_What needs to be done_
Every record below should be printed exactly, except for the pictures.

Items from a dataset
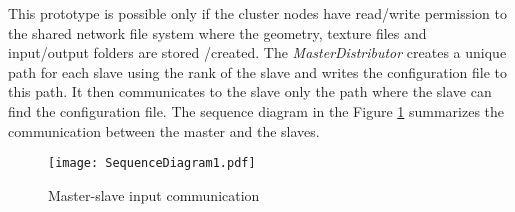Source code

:


This prototype is possible only if the cluster nodes have read/write permission to the shared network file system where the geometry, texture files and input/output folders are stored /created. The \textit{MasterDistributor} creates a unique path for each slave using the rank of the slave and writes the configuration file to this path. It then communicates to the slave only the path where the slave can find the configuration file. The sequence diagram in the Figure \ref{fig:SequenceDiagram1} summarizes the communication between the master and the slaves.  

\begin{figure}[ht!]
\centering
\texttt{[image: SequenceDiagram1.pdf]}
\caption{Master-slave input communication}
\label{fig:SequenceDiagram1}
\end{figure}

_Output for this task_
Source code

:


This prototype is possible only if the cluster nodes have read/write permission to the shared network file system where the geometry, texture files and input/output folders are stored /created. The \textit{MasterDistributor} creates a unique path for each slave using the rank of the slave and writes the configuration file to this path. It then communicates to the slave only the path where the slave can find the configuration file. The sequence diagram in the Figure \ref{fig:SequenceDiagram1} summarizes the communication between the master and the slaves.  

\begin{figure}[ht!]
\centering
\texttt{[image: SequenceDiagram1.pdf]}
\caption{Master-slave input communication}
\label{fig:SequenceDiagram1}
\end{figure}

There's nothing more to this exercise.